Of the edible grains, buckwheat is a pseudo‐cereal and it is one of the main traditional ancient food sources in some of the populations around the Himalayan region (southwest China, Bhutan, Nepal, northern India and northeast Pakistan). It is also a popular food in several other countries such as Slovenia, Poland, the Czech Republic, Ukraine, Korea, and Japan (Bonafaccia et al. 2003). In common (Fagopyrum esculentum) and Tartary (Fagopyrum tataricum) buckwheat grains, which produce gluten‐free starch‐rich grains, chemical profiling using a combination of ATR and synchrotron radiation FTIR revealed the distinct composition of each of the three main tissues (husk, cotyledons and endosperm) and illustrated their difference from the whole grain (Figure 2.2). Chemical mapping of a cross‐section of the Tartary buckwheat grain clearly illustrates two distinct grain tissues, the cotyledons and the endosperm (Figure 2.3). Likewise, in wheat grain, husk, aleurone and endosperm also exhibit distinct chemical profiles (Figure 2.4).

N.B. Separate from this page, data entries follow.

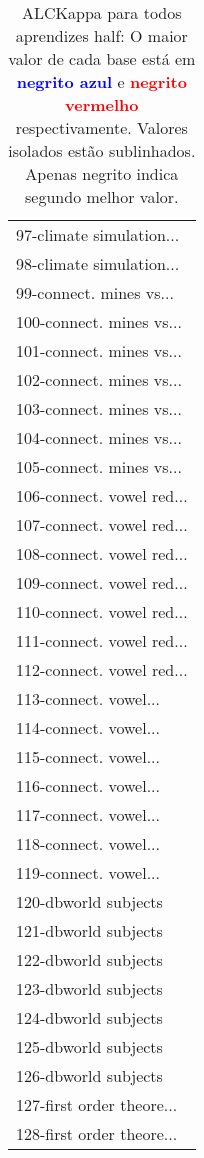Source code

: \begin{table}[h]
\caption{ALCKappa para todos aprendizes half: O maior valor de cada base está em \textcolor{blue}{\textbf{negrito azul}} e \textcolor{red}{\textbf{negrito vermelho}} respectivamente. Valores isolados estão sublinhados. Apenas negrito indica segundo melhor valor.}
\begin{center}\begin{tabular}{l}
 & \\ \hline 97-climate simulation... &  \\
98-climate simulation... &  \\
99-connect. mines vs... &  \\
100-connect. mines vs... &  \\
101-connect. mines vs... &  \\
102-connect. mines vs... &  \\
103-connect. mines vs... &  \\ \hline
104-connect. mines vs... &  \\
105-connect. mines vs... &  \\
106-connect. vowel red... &  \\
107-connect. vowel red... &  \\
108-connect. vowel red... &  \\
109-connect. vowel red... &  \\
110-connect. vowel red... &  \\ \hline
111-connect. vowel red... &  \\
112-connect. vowel red... &  \\
113-connect. vowel... &  \\
114-connect. vowel... &  \\
115-connect. vowel... &  \\
116-connect. vowel... &  \\
117-connect. vowel... &  \\ \hline
118-connect. vowel... &  \\
119-connect. vowel... &  \\
120-dbworld subjects &  \\
121-dbworld subjects &  \\
122-dbworld subjects &  \\
123-dbworld subjects &  \\
124-dbworld subjects &  \\ \hline
125-dbworld subjects &  \\
126-dbworld subjects &  \\
127-first order theore... &  \\
128-first order theore... &  \\\end{tabular}\label{stratsALCKappa3AllReduxb}
\end{center}
\end{table}
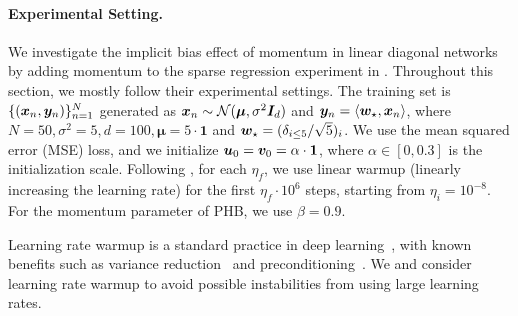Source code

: \paragraph{Experimental Setting.}
We investigate the implicit bias effect of momentum in linear diagonal networks by adding momentum to the sparse regression experiment in \citet{nacson2022stepsize}.
Throughout this section, we mostly follow their experimental settings.
The training set is $\{(\vx_n, \vy_n)\}_{n=1}^N$ generated as $\vx_n \sim \gN(\bm\mu, \sigma^2 \mI_d)$ and $\vy_n = \langle \vw_\star, \vx_n \rangle$, where $N = 50, \sigma^2 = 5, d = 100, \bm\mu = 5\cdot\bm{1}$ and $\vw_\star = (\delta_{i \leq 5} / \sqrt{5})_i$.
We use the mean squared error (MSE) loss, and we initialize $\vu_0 = \vv_0 = \alpha\cdot\bm{1}$, where $\alpha \in [0, 0.3]$ is the initialization scale.
Following \cite{nacson2022stepsize}, for each $\eta_f$, we use linear warmup (linearly increasing the learning rate) for the first $\eta_f \cdot 10^6$ steps, starting from $\eta_i = 10^{-8}$.
For the momentum parameter of PHB, we use $\beta = 0.9$.

\begin{remark}
    Learning rate warmup is a standard practice in deep learning~\citep{goyal2017warmup}, with known benefits such as variance reduction~\citep{gotmare2018warmup,liu2020warmup} and preconditioning~\citep{gilmer2022stability}.
    We and \cite{nacson2022stepsize} consider learning rate warmup to avoid possible instabilities from using large learning rates.
\end{remark}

Figure 2.2 Comparison of the infrared spectra of common buckwheat (pink) and Tartary buckwheat (blue) whole grain and grain tissues endosperm, cotyledons and husk. The determination of the main molecular groups present in the entire grain was firstly assessed via the Attenuated Total Reflection (ATR) mode. Tissue‐specific spectra were collected from cryo‐sectioned and freeze‐dried grain and data was processed as described previously (Regvar et al. 2013). The recorded spectra were corrected for atmospheric changes, truncated to a range of 3800–800 cm−1, baseline corrected and normalized to permit an accurate comparison of the different spectral domains and their intensities. Peak A, lipids (2990–2813 cm−1); peak B, ester band (1767–1714 cm−1); peak C, amide I (1700–1586 cm−1); peak D, amide II (1573–1490 cm−1); peak E, lignin (1530–1490 cm−1); peak F, cellulose (1278–1219 cm−1); peak G, total carbohydrates (1182–886 cm−1); and peak H, carboxyl groups from ligands, proteins, various polysaccharides (1349–1308 cm−1).
Figure 2.3 Representative SR‐FTIR chemical mapping of the Tartary buckwheat grain cross‐section comprising the cotyledon (c) and endosperm (e) as shown in the microscopic image (a) with the red rectangle indicating the area of mapping and the corresponding maps related to lipids (CH2, b), lipids (CH3, c), esters (d), amide I (e), amide II (f), total carbohydrates (g), cellulose (h) and lignin (i) SR‐FTIR spectra were recorded on the SISSI beamline, Elettra, Trieste, Italy as described previously (Regvar et al. 2013).
Figure 2.4 Representative SR‐FTIR chemical mapping of the wheat grain cross‐section comprising the husk, aleurone layer and endosperm as shown in the microscopic image (a) and corresponding maps related to esters, representing fats (b), amide II representing proteins (c) and coupling of the CO and CC stretching representing starch (d). SR‐FTIR spectra were recorded on the SISSI beamline, Elettra, Trieste, Italy using a global source and a focal plane array detector. The maps represent 64 × 64 pixels with each pixel including 128 scans. Spectra were processed and maps were generated in Opus software (Bruker, USA).